------ Data for this exercise ------
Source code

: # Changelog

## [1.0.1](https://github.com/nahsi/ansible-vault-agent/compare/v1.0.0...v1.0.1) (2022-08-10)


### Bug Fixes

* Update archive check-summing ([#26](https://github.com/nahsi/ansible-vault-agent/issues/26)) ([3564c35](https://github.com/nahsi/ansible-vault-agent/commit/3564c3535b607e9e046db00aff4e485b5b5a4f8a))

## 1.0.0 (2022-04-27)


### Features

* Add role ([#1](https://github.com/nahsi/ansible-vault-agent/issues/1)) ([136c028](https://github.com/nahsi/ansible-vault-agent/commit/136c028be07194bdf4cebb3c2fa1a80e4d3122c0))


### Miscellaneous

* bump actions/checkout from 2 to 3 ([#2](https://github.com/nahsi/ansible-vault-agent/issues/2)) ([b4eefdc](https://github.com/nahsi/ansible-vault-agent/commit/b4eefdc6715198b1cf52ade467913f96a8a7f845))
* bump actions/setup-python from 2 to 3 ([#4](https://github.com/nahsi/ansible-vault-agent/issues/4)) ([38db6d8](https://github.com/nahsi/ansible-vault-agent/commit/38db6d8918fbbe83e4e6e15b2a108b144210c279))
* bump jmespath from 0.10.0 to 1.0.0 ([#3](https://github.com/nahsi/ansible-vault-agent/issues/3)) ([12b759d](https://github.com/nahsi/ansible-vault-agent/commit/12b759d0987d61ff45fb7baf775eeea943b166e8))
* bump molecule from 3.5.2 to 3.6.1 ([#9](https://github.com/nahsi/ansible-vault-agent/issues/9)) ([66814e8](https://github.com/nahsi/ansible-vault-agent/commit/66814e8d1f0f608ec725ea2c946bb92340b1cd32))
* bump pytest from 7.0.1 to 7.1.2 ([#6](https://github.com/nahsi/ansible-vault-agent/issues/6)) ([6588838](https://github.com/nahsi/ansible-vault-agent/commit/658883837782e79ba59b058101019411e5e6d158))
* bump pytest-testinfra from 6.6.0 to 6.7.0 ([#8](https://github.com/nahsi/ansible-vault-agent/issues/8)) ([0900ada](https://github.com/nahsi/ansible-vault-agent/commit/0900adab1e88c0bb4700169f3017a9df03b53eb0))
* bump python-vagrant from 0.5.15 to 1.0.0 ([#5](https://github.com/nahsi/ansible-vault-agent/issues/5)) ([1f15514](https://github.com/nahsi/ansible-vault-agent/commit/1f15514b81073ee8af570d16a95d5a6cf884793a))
------
Exercise prompt
Go through the data and show each line that holds "pytest".

Your solution
* bump pytest from 7.0.1 to 7.1.2 ([#6](https://github.com/nahsi/ansible-vault-agent/issues/6)) ([6588838](https://github.com/nahsi/ansible-vault-agent/commit/658883837782e79ba59b058101019411e5e6d158))
* bump pytest-testinfra from 6.6.0 to 6.7.0 ([#8](https://github.com/nahsi/ansible-vault-agent/issues/8)) ([0900ada](https://github.com/nahsi/ansible-vault-agent/commit/0900adab1e88c0bb4700169f3017a9df03b53eb0))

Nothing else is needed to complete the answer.